Mais quid de la période 2026-2028 alors que l'urgence est là. Le projet de loi de finances 2026 rendu public ce mardi n'est pas très généreux sur ce point, le gouvernement cherchant désespérément à faire des économies.
"En 2026, à la suite de la conférence Ambition France Transports, les moyens dédiés au financement des infrastructures de transport sont consolidés, avec une augmentation des crédits de +210 millions d'euros (+5%)", peut-on lire dans le chapitre consacré aux "moyens confortés pour les transports".
Des bénéfices ponctionnés, une concurrence faussée?
"Il n’y a pas de besoin de financement supplémentaire en 2026 par rapport à la trajectoire prévue", explique à BFM Business, le ministère des Transports. Pourtant, les besoins sont d'ores et déjà très importants, d'autant plus qu'il n'y aura quasiment rien de plus non plus en 2027. Selon nos informations, la SNCF devra donc amplifier ses efforts.
Traduction, les bénéfices de toutes les filiales du groupe, avec en premier lieu, ceux de SNCF Voyageurs (l'entité commerciale qui vend les billets) seront plus que jamais mis à contribution pour alimenter le fonds de concours qui vient alimenter SNCF Réseau en plus des péages. Cela tombe bien, le groupe a bouclé en 2024 une quatrième année bénéficiaire (1,6 milliard d'euros) et le début 2025 est prometteur avec 950 millions de bénéfices au premier semestre.
Une situation qui fait grincer des dents: au sein du Groupe, on regrette une capacité d'investissements en baisse et du côté des syndicats, on souligne que SNCF Voyageurs est doublement pénalisé: par les péages et par la ponction de ses juteux bénéfices alors que la concurrence ne paye que les péages (parfois avec des rabais), de quoi fausser la concurrence selon eux.
A partir de 2028, l'Etat mise notamment sur le renouvellement des concessions autoroutières avec "le fléchage de l'intégralité des recettes des futures nouvelles concessions autoroutières vers les infrastructures de transports, estimées à terme à 2,5 milliards d’euros par an". Un milliard par an serait utilisé pour boucler le budget de maintenance du réseau.
Trous dans la raquette
"Plusieurs sources de financements sont identifiées (financements privés, ressources fiscales, budgétaires et extrabudgétaires etc.).
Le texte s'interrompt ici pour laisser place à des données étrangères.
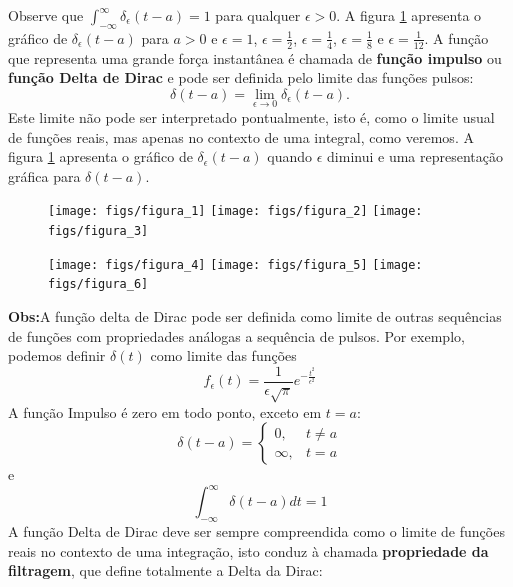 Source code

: \documentclass[a4paper,10pt]{book}
\begin{document}
 Observe que $\int_{-\infty}^\infty\delta_\epsilon(t-a)=1$ para qualquer $\epsilon>0$. A figura \ref{fig_delta_dirac} apresenta o gráfico de $\delta_\epsilon(t-a)$ para $a>0$ e $\epsilon=1$, $\epsilon=\frac{1}{2}$, $\epsilon=\frac{1}{4}$, $\epsilon=\frac{1}{8}$ e $\epsilon=\frac{1}{12}$.
 A função que representa uma grande força instantânea é chamada de {\bf função impulso} ou {\bf função Delta de Dirac} e pode ser definida pelo limite das funções pulsos:
 \begin{equation}
 \delta(t-a)=\lim_{\epsilon\to 0}\delta_\epsilon(t-a).
 \end{equation}
 Este limite não pode ser interpretado pontualmente, isto é, como o limite usual de funções reais, mas apenas no contexto de uma integral, como veremos.
 A figura \ref{fig_delta_dirac} apresenta o gráfico de $\delta_\epsilon(t-a)$ quando $\epsilon$ diminui e uma representação gráfica para $\delta(t-a)$.
% 
%   
 \begin{figure}[!ht]
 \begin{center}
% 
 \texttt{[image: figs/figura\_1]}\hspace{20pt}
 \texttt{[image: figs/figura\_2]}\hspace{20pt}
 \texttt{[image: figs/figura\_3]}
 
 \texttt{[image: figs/figura\_4]}\hspace{20pt}
 \texttt{[image: figs/figura\_5]}\hspace{20pt}
 \texttt{[image: figs/figura\_6]}
 \end{center}
 \caption{\label{fig_delta_dirac}}
 \end{figure}
% 
 {\bf Obs:}A função delta de Dirac pode ser definida como limite de outras sequências de funções com propriedades análogas a sequência de pulsos. Por exemplo, podemos definir $\delta(t)$ como limite das funções
 \begin{equation}
 f_\epsilon(t)=\frac{1}{\epsilon\sqrt{\pi}}e^{-\frac{t^2}{\epsilon^2}}
 \end{equation}
% 
% 
% 
 A função Impulso é zero em todo ponto, exceto em $t=a$:
 \begin{equation}
 \delta(t-a)=\left\{\begin{array}{ll}0,&t\neq a\\\infty,&t=a  \end{array}\right.
 \end{equation}
 e
 \begin{equation}
 \int_{-\infty}^\infty\delta(t-a)dt=1
 \end{equation}
 A função Delta de Dirac deve ser sempre compreendida como o limite de funções reais no contexto de uma integração, isto conduz à chamada  {\bf propriedade da filtragem}, que define totalmente a Delta da Dirac:
\end{document}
Le financement des infrastructures de transport, et notamment du réseau ferroviaire, fera l’objet d’un texte à part entière, une loi cadre, qui portera sur le fléchage des recettes des concessions autoroutières à partir de 2031", nous confirme le ministère des Transports.
Pour autant, ces concessions arrivent à échéance entre 2031 et 2036 et le plein effet de la mesure n'est pas attendu avant 2037. Donc, il y aura encore un trou dans la raquette entre 2028 et 2031 au minimum, qui inquiète grandement les spécialistes du secteur et la SNCF qui devra mettre au pot entre 2026 et 2028 voire 2030.
"Si aucun moyen supplémentaire n’est consacré à l’entretien des rails, du ballast et surtout des caténaires, ces fils en cuivre vieillissants qui permettent d’alimenter les locomotives en électricité, 2.000 trains risquent d’être impactés quotidiennement dès 2028 par des retards, des travaux inopinés, voire des fermetures ponctuelles", a prévenu la SNCF.
Autrement dit, ce sont 4.000 kilomètres de lignes qui sont menacées par "un effondrement de la qualité de service" et même 10.000 kilomètres dans les années qui suivront.